La foule compacte approche.

Devant, les enfants courent dans tous les sens et se postent aux endroits surélevés pour mieux voir. Ils ouvrent grand les yeux et la bouche, tant ils sont essoufflés.
L’homme assis sur sa chaise roulante se retourne de temps à autre. Il juge la distance qui le sépare du cortège. Elle se rétrécie à vue d’œil. Il va falloir qu’il se range au bas côté. Le lieu est escarpé. Le chemin est à flanc de colline et en contre bas, il y a les champs.
Il pousse les deux roues de toutes les forces qui lui restent dans les bras. Il penche la tête en avant pour gagner dans son élan quelques centimètres.

C’est une folle course.

Un sentier se présente à quelques mètres devant. Encore un petit effort et il est rangé. Il transpire et ses muscles tendus lui font mal. Il sent sa tête tourner. Il arrive à la hauteur du sentier. D’un coup sec de la main droite fait virer la chaise. Il s’engage trop vite et se retrouve en plein champ. Il tourne le dos à la foule. Il ne la verra pas de face. « C’est peut-être mieux ainsi » se dit-il.
Il redresse le buste et tend les oreilles. Les bras tendus fixent les deux roues. Une légère brise lui caresse le visage et finit de lui assécher sa sueur. Il reprend son souffle.

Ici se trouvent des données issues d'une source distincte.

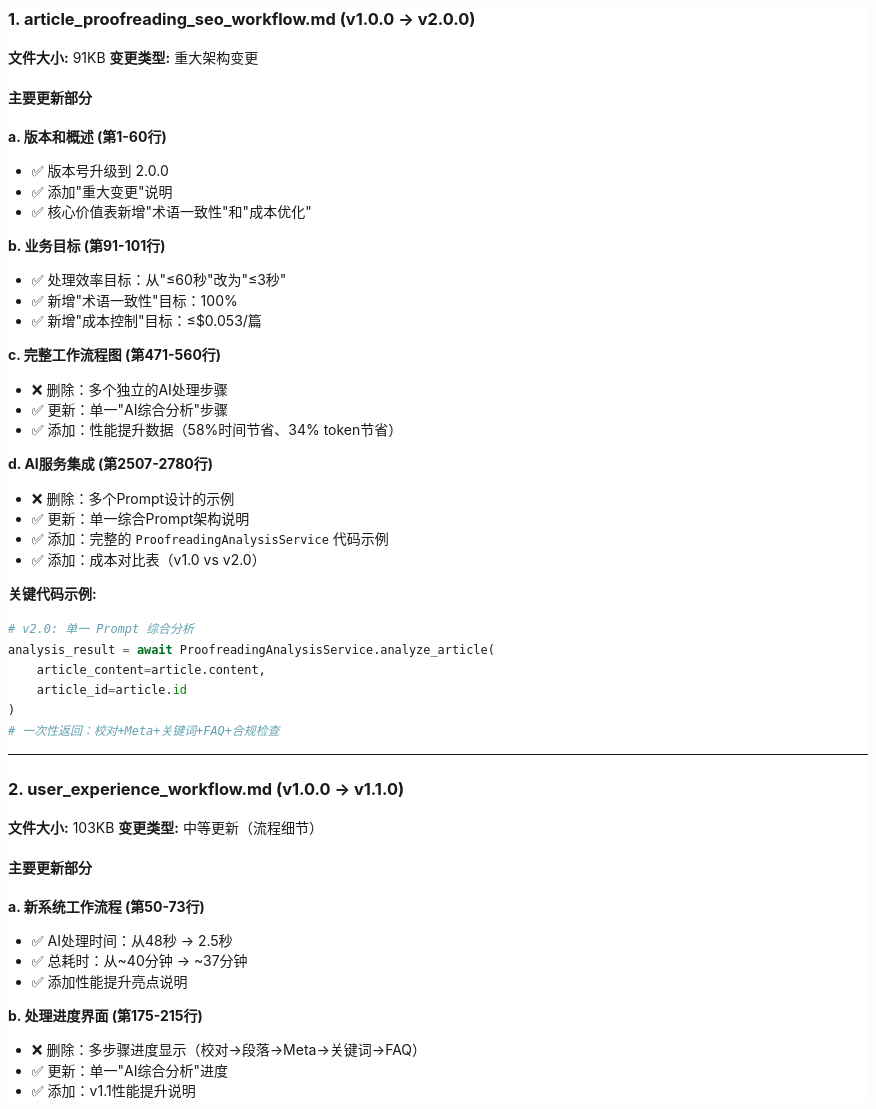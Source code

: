 ### 1. article_proofreading_seo_workflow.md (v1.0.0 → v2.0.0)

**文件大小:** 91KB
**变更类型:** 重大架构变更

#### 主要更新部分

**a. 版本和概述 (第1-60行)**
- ✅ 版本号升级到 2.0.0
- ✅ 添加"重大变更"说明
- ✅ 核心价值表新增"术语一致性"和"成本优化"

**b. 业务目标 (第91-101行)**
- ✅ 处理效率目标：从"≤60秒"改为"≤3秒"
- ✅ 新增"术语一致性"目标：100%
- ✅ 新增"成本控制"目标：≤$0.053/篇

**c. 完整工作流程图 (第471-560行)**
- ❌ 删除：多个独立的AI处理步骤
- ✅ 更新：单一"AI综合分析"步骤
- ✅ 添加：性能提升数据（58%时间节省、34% token节省）

**d. AI服务集成 (第2507-2780行)**
- ❌ 删除：多个Prompt设计的示例
- ✅ 更新：单一综合Prompt架构说明
- ✅ 添加：完整的 `ProofreadingAnalysisService` 代码示例
- ✅ 添加：成本对比表（v1.0 vs v2.0）

**关键代码示例:**
```python
# v2.0: 单一 Prompt 综合分析
analysis_result = await ProofreadingAnalysisService.analyze_article(
    article_content=article.content,
    article_id=article.id
)
# 一次性返回：校对+Meta+关键词+FAQ+合规检查
```

---

### 2. user_experience_workflow.md (v1.0.0 → v1.1.0)

**文件大小:** 103KB
**变更类型:** 中等更新（流程细节）

#### 主要更新部分

**a. 新系统工作流程 (第50-73行)**
- ✅ AI处理时间：从48秒 → 2.5秒
- ✅ 总耗时：从~40分钟 → ~37分钟
- ✅ 添加性能提升亮点说明

**b. 处理进度界面 (第175-215行)**
- ❌ 删除：多步骤进度显示（校对→段落→Meta→关键词→FAQ）
- ✅ 更新：单一"AI综合分析"进度
- ✅ 添加：v1.1性能提升说明
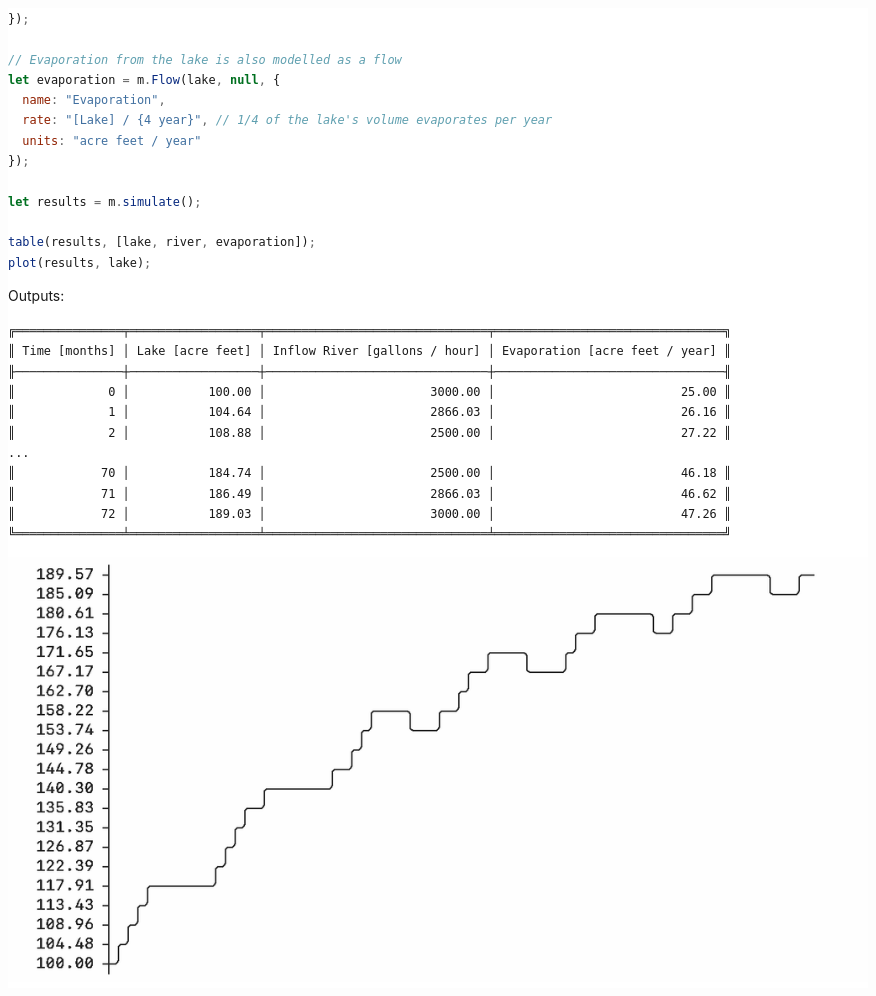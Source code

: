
 ```javascript
});

// Evaporation from the lake is also modelled as a flow
let evaporation = m.Flow(lake, null, {
  name: "Evaporation",
  rate: "[Lake] / {4 year}", // 1/4 of the lake's volume evaporates per year
  units: "acre feet / year"
});

let results = m.simulate();

table(results, [lake, river, evaporation]);
plot(results, lake);
```

Outputs:

```
╔═══════════════╤══════════════════╤═══════════════════════════════╤════════════════════════════════╗
║ Time [months] │ Lake [acre feet] │ Inflow River [gallons / hour] │ Evaporation [acre feet / year] ║
╟───────────────┼──────────────────┼───────────────────────────────┼────────────────────────────────╢
║             0 │           100.00 │                       3000.00 │                          25.00 ║
║             1 │           104.64 │                       2866.03 │                          26.16 ║
║             2 │           108.88 │                       2500.00 │                          27.22 ║
...
║            70 │           184.74 │                       2500.00 │                          46.18 ║
║            71 │           186.49 │                       2866.03 │                          46.62 ║
║            72 │           189.03 │                       3000.00 │                          47.26 ║
╚═══════════════╧══════════════════╧═══════════════════════════════╧════════════════════════════════╝
```

![Lake Volume](docs/images/lake_volume.png)
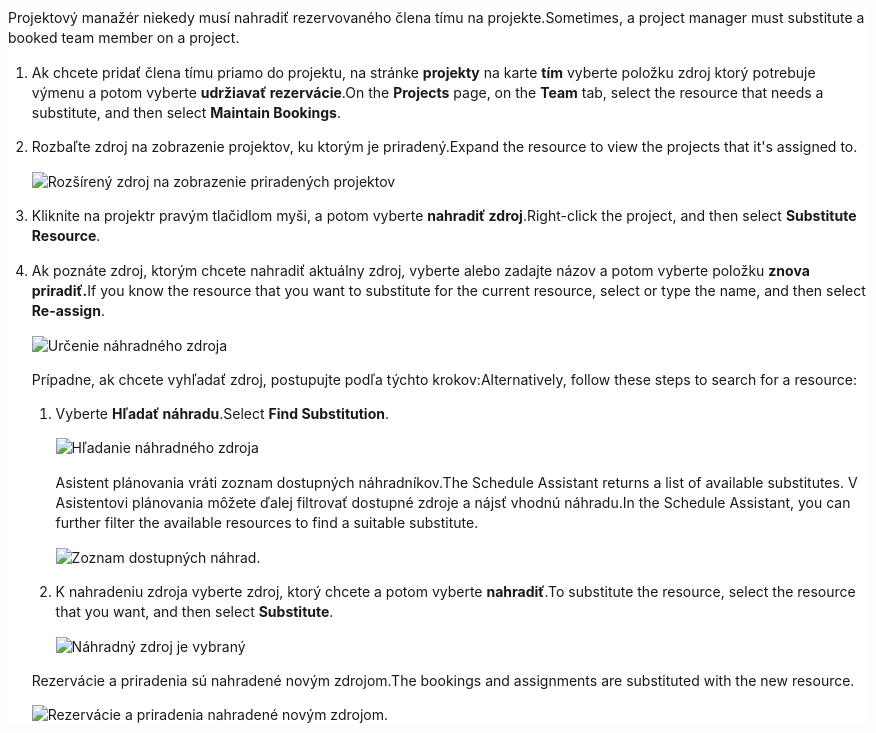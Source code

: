 <span data-ttu-id="65f81-301">Projektový manažér niekedy musí nahradiť rezervovaného člena tímu na projekte.</span><span class="sxs-lookup"><span data-stu-id="65f81-301">Sometimes, a project manager must substitute a booked team member on a project.</span></span>

1. <span data-ttu-id="65f81-302">Ak chcete pridať člena tímu priamo do projektu, na stránke **projekty** na karte **tím** vyberte položku zdroj ktorý potrebuje výmenu a potom vyberte **udržiavať rezervácie**.</span><span class="sxs-lookup"><span data-stu-id="65f81-302">On the **Projects** page, on the **Team** tab, select the resource that needs a substitute, and then select **Maintain Bookings**.</span></span>
2. <span data-ttu-id="65f81-303">Rozbaľte zdroj na zobrazenie projektov, ku ktorým je priradený.</span><span class="sxs-lookup"><span data-stu-id="65f81-303">Expand the resource to view the projects that it's assigned to.</span></span>

    ![Rozšírený zdroj na zobrazenie priradených projektov](media/Resource-Management-image50.png)

3. <span data-ttu-id="65f81-305">Kliknite na projektr pravým tlačidlom myši, a potom vyberte **nahradiť zdroj**.</span><span class="sxs-lookup"><span data-stu-id="65f81-305">Right-click the project, and then select **Substitute Resource**.</span></span>
4. <span data-ttu-id="65f81-306">Ak poznáte zdroj, ktorým chcete nahradiť aktuálny zdroj, vyberte alebo zadajte názov a potom vyberte položku **znova priradiť.**</span><span class="sxs-lookup"><span data-stu-id="65f81-306">If you know the resource that you want to substitute for the current resource, select or type the name, and then select **Re-assign**.</span></span>

    ![Určenie náhradného zdroja](media/Resource-Management-image51.png)

    <span data-ttu-id="65f81-308">Prípadne, ak chcete vyhľadať zdroj, postupujte podľa týchto krokov:</span><span class="sxs-lookup"><span data-stu-id="65f81-308">Alternatively, follow these steps to search for a resource:</span></span>

    1. <span data-ttu-id="65f81-309">Vyberte **Hľadať náhradu**.</span><span class="sxs-lookup"><span data-stu-id="65f81-309">Select **Find Substitution**.</span></span>

        ![Hľadanie náhradného zdroja](media/Resource-Management-image52.png)

        <span data-ttu-id="65f81-311">Asistent plánovania vráti zoznam dostupných náhradníkov.</span><span class="sxs-lookup"><span data-stu-id="65f81-311">The Schedule Assistant returns a list of available substitutes.</span></span> <span data-ttu-id="65f81-312">V Asistentovi plánovania môžete ďalej filtrovať dostupné zdroje a nájsť vhodnú náhradu.</span><span class="sxs-lookup"><span data-stu-id="65f81-312">In the Schedule Assistant, you can further filter the available resources to find a suitable substitute.</span></span>

        ![Zoznam dostupných náhrad.](media/Resource-Management-image53.png)

    2. <span data-ttu-id="65f81-314">K nahradeniu zdroja vyberte zdroj, ktorý chcete a potom vyberte **nahradiť**.</span><span class="sxs-lookup"><span data-stu-id="65f81-314">To substitute the resource, select the resource that you want, and then select **Substitute**.</span></span>

        ![Náhradný zdroj je vybraný](media/Resource-Management-image54.png)

    <span data-ttu-id="65f81-316">Rezervácie a priradenia sú nahradené novým zdrojom.</span><span class="sxs-lookup"><span data-stu-id="65f81-316">The bookings and assignments are substituted with the new resource.</span></span>

    ![Rezervácie a priradenia nahradené novým zdrojom.](media/Resource-Management-image55.png)
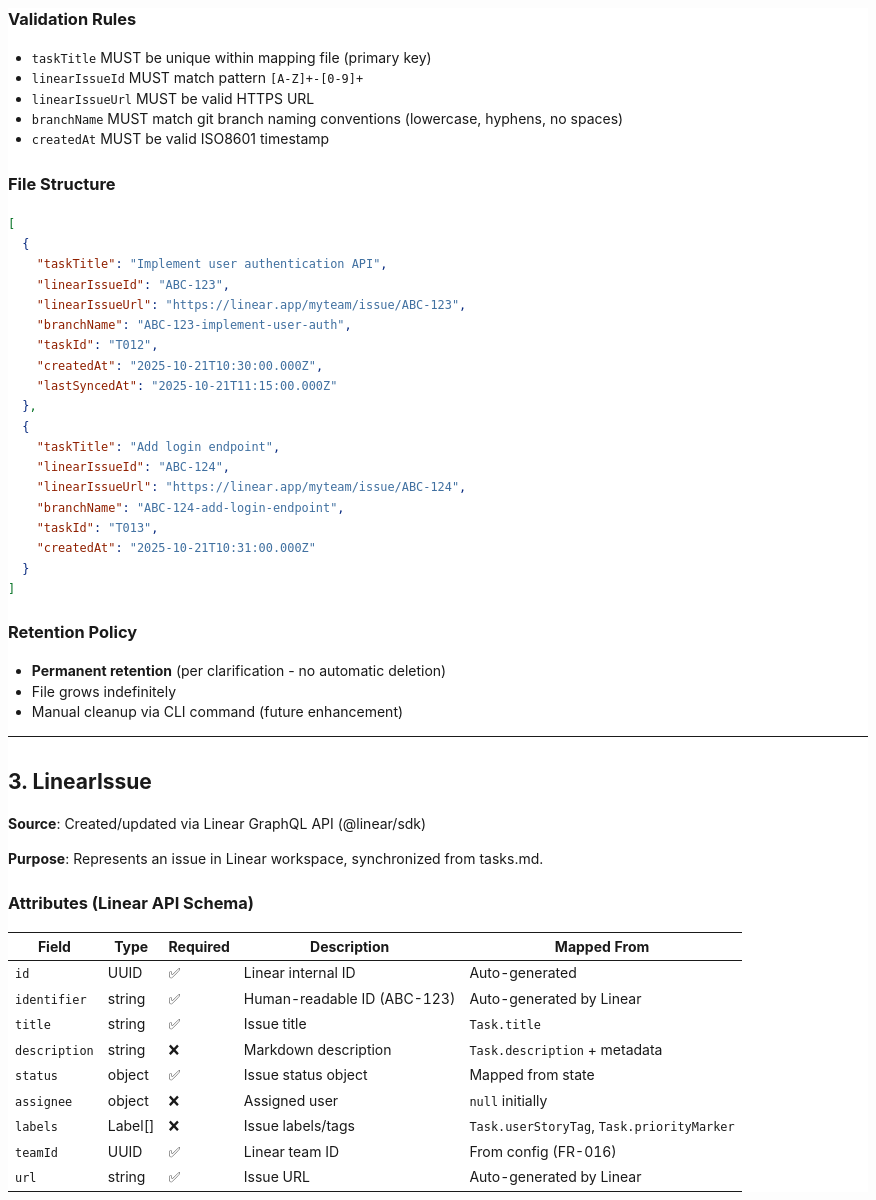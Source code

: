### Validation Rules

- `taskTitle` MUST be unique within mapping file (primary key)
- `linearIssueId` MUST match pattern `[A-Z]+-[0-9]+`
- `linearIssueUrl` MUST be valid HTTPS URL
- `branchName` MUST match git branch naming conventions (lowercase, hyphens, no spaces)
- `createdAt` MUST be valid ISO8601 timestamp

### File Structure

```json
[
  {
    "taskTitle": "Implement user authentication API",
    "linearIssueId": "ABC-123",
    "linearIssueUrl": "https://linear.app/myteam/issue/ABC-123",
    "branchName": "ABC-123-implement-user-auth",
    "taskId": "T012",
    "createdAt": "2025-10-21T10:30:00.000Z",
    "lastSyncedAt": "2025-10-21T11:15:00.000Z"
  },
  {
    "taskTitle": "Add login endpoint",
    "linearIssueId": "ABC-124",
    "linearIssueUrl": "https://linear.app/myteam/issue/ABC-124",
    "branchName": "ABC-124-add-login-endpoint",
    "taskId": "T013",
    "createdAt": "2025-10-21T10:31:00.000Z"
  }
]
```

### Retention Policy

- **Permanent retention** (per clarification - no automatic deletion)
- File grows indefinitely
- Manual cleanup via CLI command (future enhancement)

---

## 3. LinearIssue

**Source**: Created/updated via Linear GraphQL API (@linear/sdk)

**Purpose**: Represents an issue in Linear workspace, synchronized from tasks.md.

### Attributes (Linear API Schema)

| Field | Type | Required | Description | Mapped From |
|-------|------|----------|-------------|-------------|
| `id` | UUID | ✅ | Linear internal ID | Auto-generated |
| `identifier` | string | ✅ | Human-readable ID (ABC-123) | Auto-generated by Linear |
| `title` | string | ✅ | Issue title | `Task.title` |
| `description` | string | ❌ | Markdown description | `Task.description` + metadata |
| `status` | object | ✅ | Issue status object | Mapped from state |
| `assignee` | object | ❌ | Assigned user | `null` initially |
| `labels` | Label[] | ❌ | Issue labels/tags | `Task.userStoryTag`, `Task.priorityMarker` |
| `teamId` | UUID | ✅ | Linear team ID | From config (FR-016) |
| `url` | string | ✅ | Issue URL | Auto-generated by Linear |
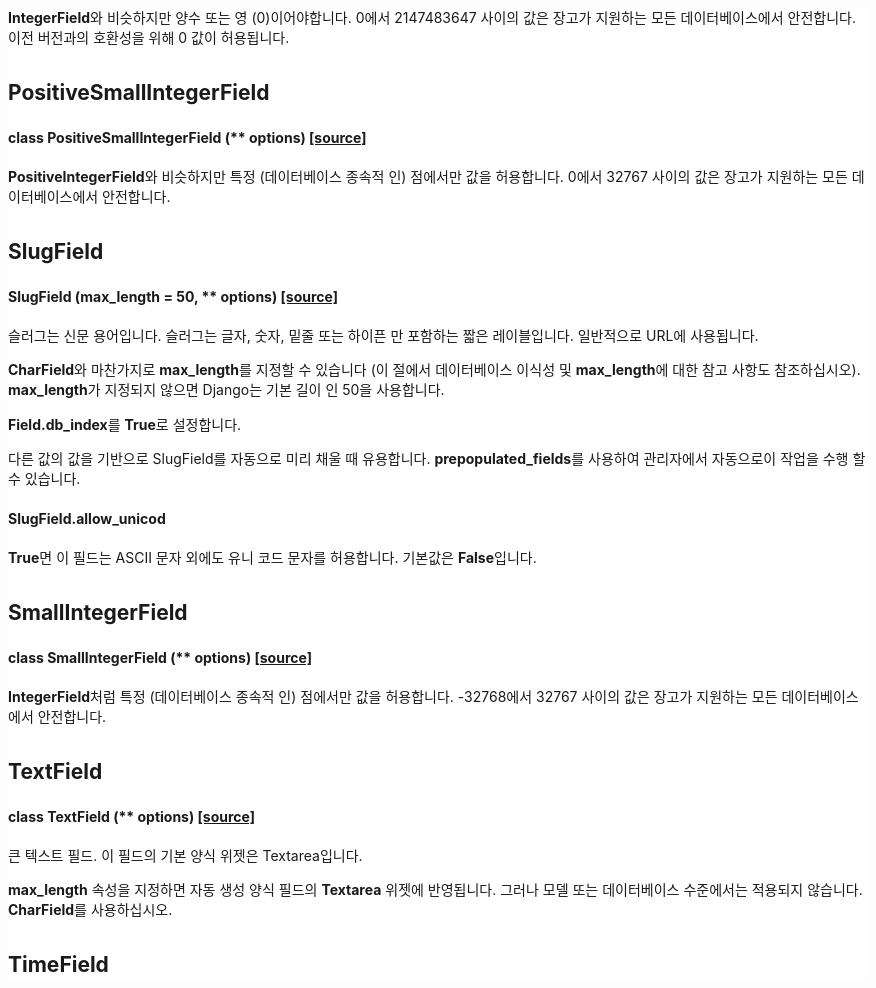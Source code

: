 **IntegerField**와 비슷하지만 양수 또는 영 (0)이어야합니다. 0에서 2147483647 사이의 값은 장고가 지원하는 모든 데이터베이스에서 안전합니다. 이전 버전과의 호환성을 위해 0 값이 허용됩니다. 

## PositiveSmallIntegerField

#### class PositiveSmallIntegerField (** options) [[source]](https://docs.djangoproject.com/en/1.11/_modules/django/db/models/fields/#PositiveIntegerField)

**PositiveIntegerField**와 비슷하지만 특정 (데이터베이스 종속적 인) 점에서만 값을 허용합니다. 0에서 32767 사이의 값은 장고가 지원하는 모든 데이터베이스에서 안전합니다. 

## SlugField

#### SlugField (max_length = 50, ** options) [[source]](https://docs.djangoproject.com/en/1.11/_modules/django/db/models/fields/#SlugField)

슬러그는 신문 용어입니다. 슬러그는 글자, 숫자, 밑줄 또는 하이픈 만 포함하는 짧은 레이블입니다. 일반적으로 URL에 사용됩니다. 

**CharField**와 마찬가지로 **max_length**를 지정할 수 있습니다 (이 절에서 데이터베이스 이식성 및 **max_length**에 대한 참고 사항도 참조하십시오). **max_length**가 지정되지 않으면 Django는 기본 길이 인 50을 사용합니다. 

**Field.db_index**를 **True**로 설정합니다. 

다른 값의 값을 기반으로 SlugField를 자동으로 미리 채울 때 유용합니다. **prepopulated_fields**를 사용하여 관리자에서 자동으로이 작업을 수행 할 수 있습니다. 

#### SlugField.allow_unicod

**True**면 이 필드는 ASCII 문자 외에도 유니 코드 문자를 허용합니다. 기본값은 **False**입니다.


## SmallIntegerField

#### class SmallIntegerField (** options) [[source]](https://docs.djangoproject.com/en/1.11/_modules/django/db/models/fields/#SmallIntegerField)

**IntegerField**처럼 특정 (데이터베이스 종속적 인) 점에서만 값을 허용합니다. -32768에서 32767 사이의 값은 장고가 지원하는 모든 데이터베이스에서 안전합니다. 

## TextField 

#### class TextField (** options) [[source]](https://docs.djangoproject.com/en/1.11/_modules/django/db/models/fields/#TextField)

큰 텍스트 필드. 이 필드의 기본 양식 위젯은 Textarea입니다. 

**max_length** 속성을 지정하면 자동 생성 양식 필드의 **Textarea** 위젯에 반영됩니다. 그러나 모델 또는 데이터베이스 수준에서는 적용되지 않습니다. **CharField**를 사용하십시오. 

## TimeField 
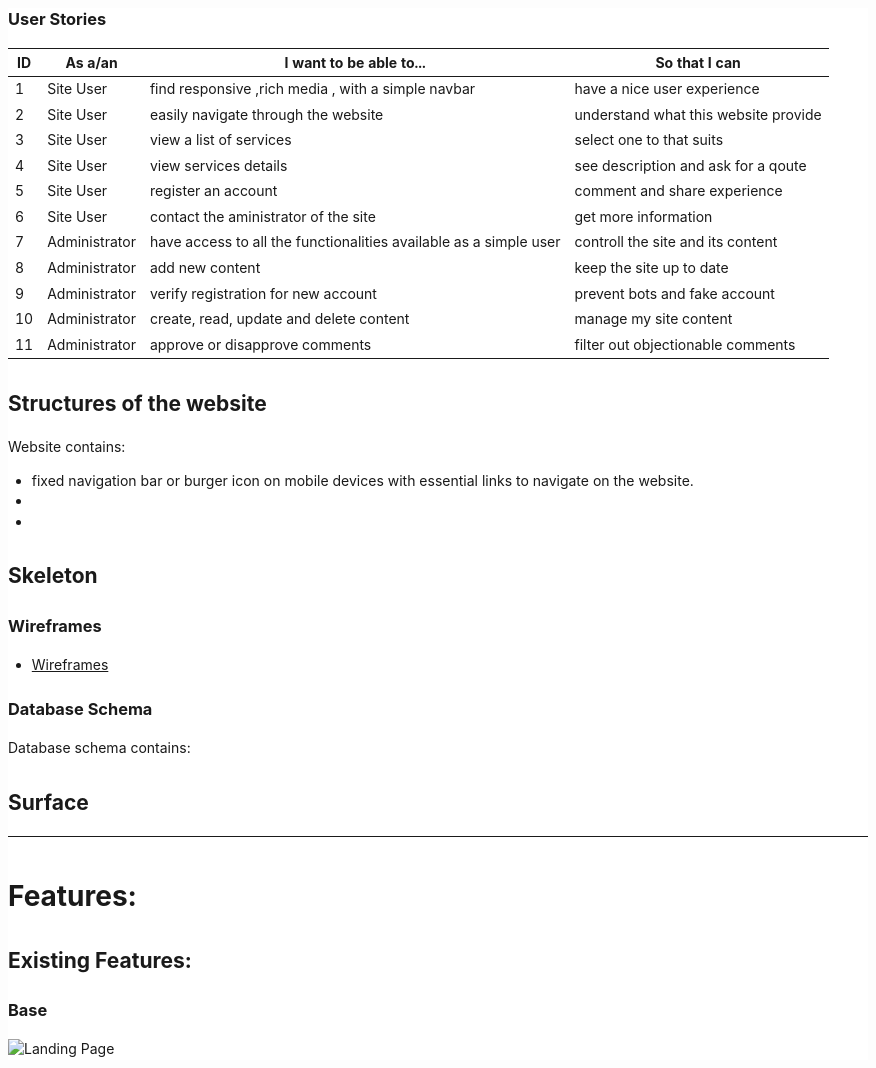 ### User Stories

**ID** | **As a/an** | **I want to be able to...** | **So that I can**
--- | --- | --- | ---
1 | Site User | find responsive ,rich media , with a simple navbar | have a nice user experience
2 | Site User | easily navigate through the website | understand what this website provide
3 | Site User | view a list of services | select one to that suits
4 | Site User | view services details | see description and ask for a qoute
5 | Site User | register an account | comment and share experience
6 | Site User | contact the aministrator of the site | get more information
7 | Administrator | have access to all the functionalities available as a simple user | controll the site and its content
8 | Administrator | add new content | keep the site up to date
9 | Administrator | verify registration for new account | prevent bots and fake account
10 | Administrator | create, read, update and delete content | manage my site content
11 | Administrator | approve or disapprove comments| filter out objectionable comments


## Structures of the website

Website contains:
- fixed navigation bar or burger icon on mobile devices with essential links to navigate on the website.
- 
-


## Skeleton

### Wireframes

- [Wireframes]()

### Database Schema

Database schema contains:


## Surface


---
# Features:

## Existing Features:

### Base

![Landing Page]()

« Fallait-il qu’il soit libéré ce jour ? » pense-t-il.
Toute cette foule sur la route. Tout le village est là. Probablement des habitants d’autres villages.
Doucement, le ciel se couvre de parcelles de nuage qui filtrent les rayons du soleil. Cette lumière tamisée accentue l’atmosphère de deuil et de colère.
La foule continue d’avancer à grands pas. Les slogans fusent et les drapeaux claquent au vent qui se renforce. Il y en a de toutes les couleurs : des noirs, des verts... mais beaucoup de rouges. La figure du Che, la tête surmontée du célèbre béret noir surmonté de l’étoile rouge. Cette figure-là domine la foule.
Une voix féminine crie dans un micro. Ses paroles sont amplifiées par un haut-parleur : « Nous ne les laisserons pas démolir nos maisons »
La foule répète : « Résistance »
La voix : « Nous ne les laisserons pas tuer nos enfants »
La foule : « Résistance »
La voix : « Nous ne les laisserons pas exproprier nos terres »
La foule : « Résistance »
La voix : « Nous ne les laisserons pas brûler nos récoltes »
La foule : « Résistance »
La voix : « Nous ne les laisserons pas nous assiéger »
La foule : « Résistance »
La voix : « Nous ne les laisserons pas nous affamer »
La foule : « Résistance »
La voix : « Nous briserons les barreaux des prisons »
La foule : « Résistance »
La voix : « Nous libèrerons la Patrie »
La foule : « Résistance »
La voix : « Liberté chérie... »
La foule : « Liberté, liberté, liberté... »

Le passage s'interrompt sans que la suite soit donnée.